— What is being asked —
Nothing in the data may be altered as it is transcribed.

— Information given —
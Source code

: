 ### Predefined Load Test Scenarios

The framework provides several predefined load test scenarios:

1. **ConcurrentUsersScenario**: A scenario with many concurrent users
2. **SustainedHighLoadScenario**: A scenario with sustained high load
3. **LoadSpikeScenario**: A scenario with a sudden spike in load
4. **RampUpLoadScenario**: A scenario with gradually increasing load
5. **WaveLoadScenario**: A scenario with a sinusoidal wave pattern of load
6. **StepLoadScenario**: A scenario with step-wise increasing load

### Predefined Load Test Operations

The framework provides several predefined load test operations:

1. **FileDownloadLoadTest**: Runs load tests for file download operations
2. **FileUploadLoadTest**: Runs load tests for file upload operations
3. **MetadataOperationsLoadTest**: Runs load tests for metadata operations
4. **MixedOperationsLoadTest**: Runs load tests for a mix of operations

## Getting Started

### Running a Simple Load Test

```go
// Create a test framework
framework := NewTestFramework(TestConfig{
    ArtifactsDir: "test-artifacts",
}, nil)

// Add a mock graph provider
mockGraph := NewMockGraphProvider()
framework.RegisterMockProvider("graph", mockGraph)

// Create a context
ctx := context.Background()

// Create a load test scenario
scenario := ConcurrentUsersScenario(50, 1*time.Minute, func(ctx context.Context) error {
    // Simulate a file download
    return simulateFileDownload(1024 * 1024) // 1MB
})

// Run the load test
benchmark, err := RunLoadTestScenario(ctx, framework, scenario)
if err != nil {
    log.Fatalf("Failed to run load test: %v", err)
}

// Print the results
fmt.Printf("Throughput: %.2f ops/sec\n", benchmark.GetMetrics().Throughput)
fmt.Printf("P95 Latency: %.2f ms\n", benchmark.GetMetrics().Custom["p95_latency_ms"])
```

— Written answer —
Source code

: ### Predefined Load Test Scenarios

The framework provides several predefined load test scenarios:

1. **ConcurrentUsersScenario**: A scenario with many concurrent users
2. **SustainedHighLoadScenario**: A scenario with sustained high load
3. **LoadSpikeScenario**: A scenario with a sudden spike in load
4. **RampUpLoadScenario**: A scenario with gradually increasing load
5. **WaveLoadScenario**: A scenario with a sinusoidal wave pattern of load
6. **StepLoadScenario**: A scenario with step-wise increasing load

### Predefined Load Test Operations

The framework provides several predefined load test operations:

1. **FileDownloadLoadTest**: Runs load tests for file download operations
2. **FileUploadLoadTest**: Runs load tests for file upload operations
3. **MetadataOperationsLoadTest**: Runs load tests for metadata operations
4. **MixedOperationsLoadTest**: Runs load tests for a mix of operations

## Getting Started

### Running a Simple Load Test

```go
// Create a test framework
framework := NewTestFramework(TestConfig{
    ArtifactsDir: "test-artifacts",
}, nil)

// Add a mock graph provider
mockGraph := NewMockGraphProvider()
framework.RegisterMockProvider("graph", mockGraph)

// Create a context
ctx := context.Background()

// Create a load test scenario
scenario := ConcurrentUsersScenario(50, 1*time.Minute, func(ctx context.Context) error {
    // Simulate a file download
    return simulateFileDownload(1024 * 1024) // 1MB
})

// Run the load test
benchmark, err := RunLoadTestScenario(ctx, framework, scenario)
if err != nil {
    log.Fatalf("Failed to run load test: %v", err)
}

// Print the results
fmt.Printf("Throughput: %.2f ops/sec\n", benchmark.GetMetrics().Throughput)
fmt.Printf("P95 Latency: %.2f ms\n", benchmark.GetMetrics().Custom["p95_latency_ms"])
```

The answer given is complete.